All of that remained a major concern.
“All of you get some rest for the next shift,” Avery told them. “Your current shift is over as of right now. Unless you have something specific to tell me or warn me about, there’s nothing for any of us to consider further or act upon.”
“How about this,” Blondie said. “Their mages haven’t hit us for three days in a row. Now the mercs fall back.”
“We don’t know,” Avery said. “The spotters can’t see anything. Maybe they heard the Pistolero’s back, with new abilities. Maybe they’re plotting how to counter them. I wish we knew. But until we know something definite, we will follow orders and keep doing what we are doing. Your unit is dismissed, so get the hell off the line.”
All of them were tired.
All of them could use the rest.
Three hours later, Bill woke them up in a hurry once more.
“Suit up. All available reserves are to race to reinforce Mishawaka along their southern defensive lines.”
“What’s happening?” Mason asked.
“The enemy has gone for broke, Mace. All of their mages and most of their reserves are apparently pounding M
ishawaka as we speak. The defenders there don’t have anyone like you or the Shooting Stars, yet. It’s a goddam bloodbath.”
“How bad?” Blondie asked.
“Very bad. The enemy’s all out-attack in that area came as a complete surprise. No one can stop the enemy right now, and with the explosion of panicked refugees, almost no one can maneuver or get in there, either. Anyone who tries to get in the enemy’s way and stop them, gets taken down by the concentrated firepower of the enemy mages. If the enemy keeps driving like this, they can destroy all of Mishawaka in a few days or less. Our allies will be crushed, and South Bend will be cut off and surrounded by superior numbers.”
Mason blinked. “Then I guess we’d better hump it over there; good thing it’s not far.”
It took them slightly over an hour to make contact with the enemy on the west side of Mishawaka around River Park.
Forward scouts and spotters from the rooftops and other vantage points reported that most of the enemy mages were still about a mile and half away, spread out on a line, supporting the main thrust of the enemy advance at the center.
Major Avery sent word to have that entire area of the battlefield evacuated.
The Pistolero and his unit rode hard all that way, guns blazing, in an attempt to cut off the foe.
When they barely got close enough for Mason to engage, the spotters reported that the enemy mages were already scattering in all directions.
A catapult canister of silver and sulfur dust exposed many of the fleeing mages, glowing like beacons in the night.
“Gotta chance it now,” Mason said, from up on a high rooftop, three stories up. “Before they all get out of range.”
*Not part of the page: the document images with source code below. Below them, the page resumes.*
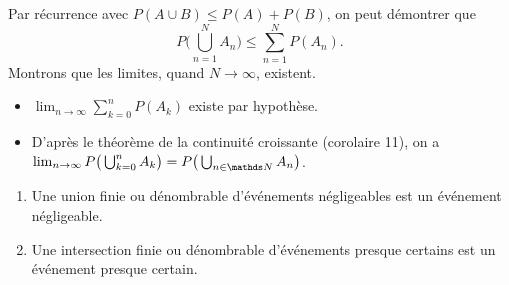 \begin{prv}
	Par récurrence avec $P(A \cup B) \le P(A) + P(B)$, on peut démontrer que \[
		P\Big(\bigcup_{n = 1}^N A_n\Big) \le \sum_{n=1}^N P(A_n)
	.\] Montrons que les limites, quand $N\to \infty$, existent.
	\begin{itemize}
		\item $\lim_{n\to \infty} \sum_{k=0}^n P(A_k)$\/ existe par hypothèse.
		\item D'après le théorème de la continuité croissante (corolaire 11), on a $\lim_{n\to \infty} P\big(\bigcup_{k=0}^n A_k\big) = P\big(\bigcup_{n \in \N} A_n\big)$.
	\end{itemize}
\end{prv}

\begin{crlr}
	\begin{enumerate}
		\item Une union finie ou dénombrable d'événements négligeables est un événement négligeable.
		\item Une intersection finie ou dénombrable d'événements presque certains est un événement presque certain.
	\end{enumerate}
\end{crlr}

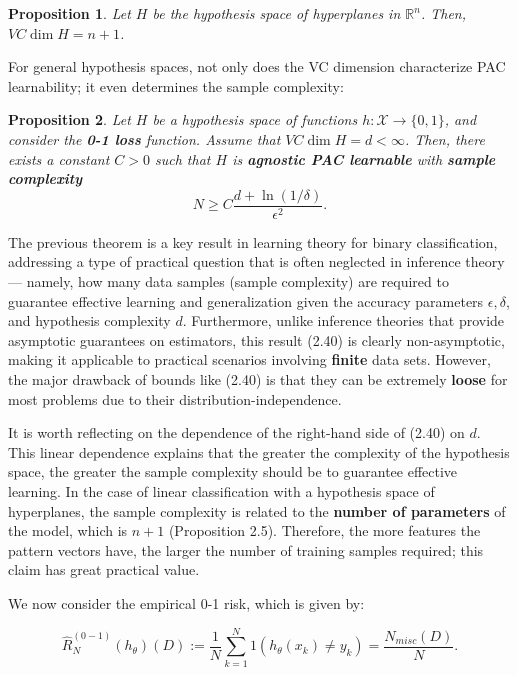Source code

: \documentclass{report}
\newtheorem{proposition}{Proposition}[chapter]
\begin{document}
\begin{proposition}
Let $H$ be the hypothesis space of hyperplanes in $\mathbb{R}^n$. Then, $VC\dim H = n + 1$.
\end{proposition}

For general hypothesis spaces, not only does the VC dimension characterize PAC learnability; it even determines the sample complexity:
\begin{proposition}
Let $H$ be a hypothesis space of functions $h : \mathcal{X} \to \{0, 1\}$, and consider the \textbf{0-1 loss} function. Assume that $VC\dim H = d < \infty$. Then, there exists a constant $C> 0$ such that $H$ is \textbf{agnostic PAC learnable} with \textbf{sample complexity}
\begin{equation}
 N \geq C\frac{d + \ln (1/\delta)}{\epsilon^2}.
\end{equation}
\end{proposition}

The previous theorem is a key result in learning theory for binary classification, addressing a type of practical question that is often neglected in inference theory — namely, how many data samples (sample complexity) are required to guarantee effective learning and generalization given the accuracy parameters $\epsilon, \delta$, and hypothesis complexity $d$. Furthermore, unlike inference theories that provide asymptotic guarantees on estimators, this result (2.40) is clearly non-asymptotic, making it applicable to practical scenarios involving \textbf{finite} data sets. However, the major drawback of bounds like (2.40) is that they can be extremely \textbf{loose} for most problems due to their distribution-independence.

It is worth reflecting on the dependence of the right-hand side of (2.40) on $d$. This linear dependence explains that the greater the complexity of the hypothesis space, the greater the sample complexity should be to guarantee effective learning. In the case of linear classification with a hypothesis space of hyperplanes, the sample complexity is related to the \textbf{number of parameters} of the model, which is $n + 1$ (Proposition 2.5). Therefore, the more features the pattern vectors have, the larger the number of training samples required; this claim has great practical value.

We now consider the empirical 0-1 risk, which is given by:

\begin{equation}
\hat{R}^{(0-1)}_N(h_\theta)(D) := \frac{1}{N}\sum_{k=1}^{N}1(h_\theta(x_k) \neq y_k) = \frac{N_{misc}(D)}{N}.
\end{equation}
\end{document}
His runner handed him his carbine.
The Pistolero aimed his arc of fire for the best trajectory he could manage.
The star shot out, leaving the barrel red-hot.
A bright dome of destruction blasted everything within a hundred and fifty yards, including the enemy mercs and numerous enemy mages who didn’t move fast enough.
Mason knew that was his only shot like that. They couldn’t use any more of those annihilator rounds on the local Mishawaka population. All of the other areas were far too populated.